You get a low loss on your reduced dataset. This result means your model is probably solid and your previous results are as good as they'll get.


In [0]:
# Choose 10 examples
wineFeaturesSmall = wineFeatures[0:10]
wineLabelsSmall = wineLabels[0:10]
# Define model
model = None
model = keras.Sequential()
model.add(keras.layers.Dense(wineFeaturesSmall.shape[1], activation='relu',
                             input_dim=wineFeaturesSmall.shape[1]))
model.add(keras.layers.Dense(wineFeaturesSmall.shape[1], activation='relu'))
model.add(keras.layers.Dense(1, activation='linear'))
# Compile
model.compile(optimizer=tf.train.AdamOptimizer(0.01), loss='mse') # set LR
# Train
trainHistory = model.fit(wineFeaturesSmall,
                        wineLabelsSmall,
                        epochs=200,
                        batch_size=10,
                        verbose=0)
# Plot results
print("Final training loss: " + str(trainHistory.history['loss'][-1]))
plt.plot(trainHistory.history['loss'])

Trying a Very Complex Model

Let's go all in and use a very complex model with all the features. For science! And to satisfy ourselves that a simple model is indeed better. Let's use all 11 features with 3 fully-connected relu layers and a final linear layer. The next cell takes a while to run. Skip to the results in the cell after if you like.


In [0]:
model = None
# Define
model = keras.Sequential()
model.add(keras.layers.Dense(wineFeatures.shape[1], activation='relu',
                             input_dim=wineFeatures.shape[1]))
model.add(keras.layers.Dense(wineFeatures.shape[1], activation='relu'))
model.add(keras.layers.Dense(wineFeatures.shape[1], activation='relu'))
model.add(keras.layers.Dense(1,activation='linear'))
# Compile
model.compile(optimizer=tf.train.AdamOptimizer(), loss='mse')
# Train the model!
trainHistory = model.fit(wineFeatures, wineLabels, epochs=100, batch_size=100,
                         verbose=1, validation_split = 0.2)
# Plot results
showRegressionResults(trainHistory)
plt.ylim(0.4,1)

Results

If you train for long enough, the minimum achievable MSE is around 0.52, which is a decrease of 0.04 from the previous best loss of 0.56. This decrease probably isn't worth the performance and complexity cost of using all your features and a deeper network. However, that decision depends on the objectives you're optimizing for.

If you train the model long enough, the validation loss actually starts increasing while training loss continues to decrease. This divergence in loss curves means your model is overfitting. The overfitting results from the closer fit that your very complex model can learn. Stick with the simpler model. You'll be happier and live longer!

If you do want to optimize your loss, then play with the model to find the minimum achievable training loss before overfitting sets in.

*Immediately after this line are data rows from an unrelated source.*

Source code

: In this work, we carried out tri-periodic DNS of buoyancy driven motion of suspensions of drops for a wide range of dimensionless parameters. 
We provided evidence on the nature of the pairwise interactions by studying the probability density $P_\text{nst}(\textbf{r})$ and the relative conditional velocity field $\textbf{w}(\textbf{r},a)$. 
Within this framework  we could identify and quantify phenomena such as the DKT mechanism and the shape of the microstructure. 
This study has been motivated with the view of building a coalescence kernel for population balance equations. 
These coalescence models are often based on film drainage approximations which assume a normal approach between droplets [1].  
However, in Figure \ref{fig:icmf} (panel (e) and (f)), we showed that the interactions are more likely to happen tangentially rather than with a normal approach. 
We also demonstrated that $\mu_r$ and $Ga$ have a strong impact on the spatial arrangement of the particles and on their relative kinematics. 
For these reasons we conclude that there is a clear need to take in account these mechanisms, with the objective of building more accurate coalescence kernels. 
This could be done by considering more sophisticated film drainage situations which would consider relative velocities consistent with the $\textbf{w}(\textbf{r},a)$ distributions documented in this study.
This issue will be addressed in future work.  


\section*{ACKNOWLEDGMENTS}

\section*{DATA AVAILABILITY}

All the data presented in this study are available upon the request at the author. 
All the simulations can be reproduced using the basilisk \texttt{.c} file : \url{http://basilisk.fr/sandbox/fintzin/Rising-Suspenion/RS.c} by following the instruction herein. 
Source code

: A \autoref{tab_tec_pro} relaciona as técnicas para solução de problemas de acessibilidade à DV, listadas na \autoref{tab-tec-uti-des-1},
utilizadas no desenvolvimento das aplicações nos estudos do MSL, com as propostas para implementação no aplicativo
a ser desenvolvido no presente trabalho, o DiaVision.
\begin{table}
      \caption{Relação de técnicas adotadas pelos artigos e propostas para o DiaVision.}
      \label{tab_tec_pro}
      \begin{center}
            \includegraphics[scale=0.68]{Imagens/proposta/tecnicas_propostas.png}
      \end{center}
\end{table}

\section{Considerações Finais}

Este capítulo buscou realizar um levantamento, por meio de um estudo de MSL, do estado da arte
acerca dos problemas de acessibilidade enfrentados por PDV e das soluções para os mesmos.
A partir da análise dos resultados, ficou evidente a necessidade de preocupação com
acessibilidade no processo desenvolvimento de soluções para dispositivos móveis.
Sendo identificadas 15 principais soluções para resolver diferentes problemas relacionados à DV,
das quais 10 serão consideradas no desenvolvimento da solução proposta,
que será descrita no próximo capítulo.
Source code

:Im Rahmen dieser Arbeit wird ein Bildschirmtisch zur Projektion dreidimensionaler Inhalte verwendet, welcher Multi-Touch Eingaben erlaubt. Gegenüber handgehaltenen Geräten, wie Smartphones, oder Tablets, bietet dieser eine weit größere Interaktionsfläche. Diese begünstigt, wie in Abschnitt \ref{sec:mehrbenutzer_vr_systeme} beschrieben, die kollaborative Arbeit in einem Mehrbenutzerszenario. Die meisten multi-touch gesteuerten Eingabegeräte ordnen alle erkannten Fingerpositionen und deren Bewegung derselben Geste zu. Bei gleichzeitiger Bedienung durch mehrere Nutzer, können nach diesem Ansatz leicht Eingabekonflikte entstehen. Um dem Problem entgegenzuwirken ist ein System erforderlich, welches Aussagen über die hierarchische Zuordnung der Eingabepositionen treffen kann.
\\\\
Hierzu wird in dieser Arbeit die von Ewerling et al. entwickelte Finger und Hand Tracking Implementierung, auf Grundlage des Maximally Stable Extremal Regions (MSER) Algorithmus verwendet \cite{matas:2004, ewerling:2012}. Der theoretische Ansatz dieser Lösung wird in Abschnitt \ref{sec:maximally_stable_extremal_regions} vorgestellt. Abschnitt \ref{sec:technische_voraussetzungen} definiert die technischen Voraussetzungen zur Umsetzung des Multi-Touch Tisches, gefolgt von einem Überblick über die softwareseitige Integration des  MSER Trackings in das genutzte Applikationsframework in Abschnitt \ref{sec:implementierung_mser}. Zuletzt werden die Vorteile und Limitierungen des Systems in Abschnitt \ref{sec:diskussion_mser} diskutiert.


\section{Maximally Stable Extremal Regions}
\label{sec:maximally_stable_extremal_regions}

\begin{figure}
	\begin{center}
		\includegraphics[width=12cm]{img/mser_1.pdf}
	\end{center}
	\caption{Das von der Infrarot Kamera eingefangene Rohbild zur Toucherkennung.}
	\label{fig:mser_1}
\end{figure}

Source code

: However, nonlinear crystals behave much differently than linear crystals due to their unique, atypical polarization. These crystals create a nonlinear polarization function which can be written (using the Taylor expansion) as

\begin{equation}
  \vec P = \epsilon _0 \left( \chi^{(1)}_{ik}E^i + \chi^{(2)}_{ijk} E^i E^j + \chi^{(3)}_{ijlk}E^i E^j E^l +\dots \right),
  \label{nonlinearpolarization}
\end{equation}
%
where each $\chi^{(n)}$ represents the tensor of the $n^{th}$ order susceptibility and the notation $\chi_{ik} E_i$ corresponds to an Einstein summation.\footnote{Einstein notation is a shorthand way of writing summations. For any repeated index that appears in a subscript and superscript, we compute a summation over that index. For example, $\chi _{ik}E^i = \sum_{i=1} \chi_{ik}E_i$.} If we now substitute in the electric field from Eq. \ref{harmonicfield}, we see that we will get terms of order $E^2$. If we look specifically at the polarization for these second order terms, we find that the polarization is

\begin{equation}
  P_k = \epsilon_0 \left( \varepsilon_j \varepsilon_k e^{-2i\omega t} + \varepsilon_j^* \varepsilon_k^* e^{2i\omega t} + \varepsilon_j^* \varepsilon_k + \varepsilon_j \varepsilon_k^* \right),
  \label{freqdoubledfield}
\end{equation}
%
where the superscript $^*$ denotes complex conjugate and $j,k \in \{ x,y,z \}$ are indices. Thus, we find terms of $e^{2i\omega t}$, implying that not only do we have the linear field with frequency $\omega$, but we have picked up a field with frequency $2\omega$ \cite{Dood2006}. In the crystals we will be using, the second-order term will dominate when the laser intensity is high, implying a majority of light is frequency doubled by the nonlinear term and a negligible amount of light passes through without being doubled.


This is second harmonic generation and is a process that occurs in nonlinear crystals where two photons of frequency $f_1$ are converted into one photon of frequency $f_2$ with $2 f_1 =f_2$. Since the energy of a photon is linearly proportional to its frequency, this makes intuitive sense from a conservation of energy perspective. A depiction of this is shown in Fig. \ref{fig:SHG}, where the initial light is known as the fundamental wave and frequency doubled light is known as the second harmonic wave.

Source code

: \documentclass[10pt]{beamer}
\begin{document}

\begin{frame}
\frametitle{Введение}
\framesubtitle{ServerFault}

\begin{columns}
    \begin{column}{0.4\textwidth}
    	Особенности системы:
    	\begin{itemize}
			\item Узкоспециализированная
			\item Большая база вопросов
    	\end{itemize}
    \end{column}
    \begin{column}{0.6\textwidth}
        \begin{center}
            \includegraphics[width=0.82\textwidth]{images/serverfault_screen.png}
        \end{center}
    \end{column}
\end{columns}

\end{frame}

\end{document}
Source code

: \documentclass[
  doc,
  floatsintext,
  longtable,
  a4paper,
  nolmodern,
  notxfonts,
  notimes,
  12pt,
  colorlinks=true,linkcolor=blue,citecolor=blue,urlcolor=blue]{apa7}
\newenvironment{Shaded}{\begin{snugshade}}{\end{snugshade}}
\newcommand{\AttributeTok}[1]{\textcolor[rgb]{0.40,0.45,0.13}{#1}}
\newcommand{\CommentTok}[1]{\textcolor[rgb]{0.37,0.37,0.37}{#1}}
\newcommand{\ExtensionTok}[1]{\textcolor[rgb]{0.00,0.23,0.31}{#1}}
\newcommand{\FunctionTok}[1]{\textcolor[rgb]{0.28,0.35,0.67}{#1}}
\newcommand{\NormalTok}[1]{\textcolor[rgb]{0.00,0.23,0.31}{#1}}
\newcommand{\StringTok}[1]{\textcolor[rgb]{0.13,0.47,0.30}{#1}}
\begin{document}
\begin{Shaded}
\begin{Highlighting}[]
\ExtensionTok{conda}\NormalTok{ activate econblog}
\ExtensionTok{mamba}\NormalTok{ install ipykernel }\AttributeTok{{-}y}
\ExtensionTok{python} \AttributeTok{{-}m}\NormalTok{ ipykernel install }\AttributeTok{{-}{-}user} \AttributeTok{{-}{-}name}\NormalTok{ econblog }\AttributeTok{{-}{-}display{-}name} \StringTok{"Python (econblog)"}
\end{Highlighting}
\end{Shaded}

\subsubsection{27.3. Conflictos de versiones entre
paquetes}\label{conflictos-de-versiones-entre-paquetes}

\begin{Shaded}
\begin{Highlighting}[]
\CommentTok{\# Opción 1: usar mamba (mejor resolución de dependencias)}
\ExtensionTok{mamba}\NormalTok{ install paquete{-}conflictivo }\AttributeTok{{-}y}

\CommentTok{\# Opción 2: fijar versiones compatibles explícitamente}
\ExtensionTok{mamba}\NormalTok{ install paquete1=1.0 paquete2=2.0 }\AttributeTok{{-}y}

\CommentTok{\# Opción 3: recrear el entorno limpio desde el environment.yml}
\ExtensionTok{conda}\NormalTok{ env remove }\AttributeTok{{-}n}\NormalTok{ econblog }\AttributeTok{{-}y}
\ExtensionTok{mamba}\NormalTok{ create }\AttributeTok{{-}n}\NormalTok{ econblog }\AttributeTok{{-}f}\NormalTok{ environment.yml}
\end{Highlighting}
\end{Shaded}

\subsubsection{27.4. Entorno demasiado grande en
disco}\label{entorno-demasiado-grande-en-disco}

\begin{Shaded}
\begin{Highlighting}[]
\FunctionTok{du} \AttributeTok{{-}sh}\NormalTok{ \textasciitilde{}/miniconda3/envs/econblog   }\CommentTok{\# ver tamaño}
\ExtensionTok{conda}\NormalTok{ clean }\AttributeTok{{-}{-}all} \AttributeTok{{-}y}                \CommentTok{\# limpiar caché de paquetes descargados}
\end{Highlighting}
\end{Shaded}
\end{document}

Try playing with the network parameters in the code cell above to achieve a loss of 0.51. But be warned—optimizing your loss could take a lot of trial and error..

Conclusion

This Colab demonstrated the following principles:

  • The most important step in machine learning is understanding your data.
  • The largest gains come from the initial features and network.
  • Returns diminish as you add features and complexity.
  • Incremental development provides confidence in model quality and allows benchmarking against previous results.
  • Reproducing previous results is extremely important. Hence, always use version control.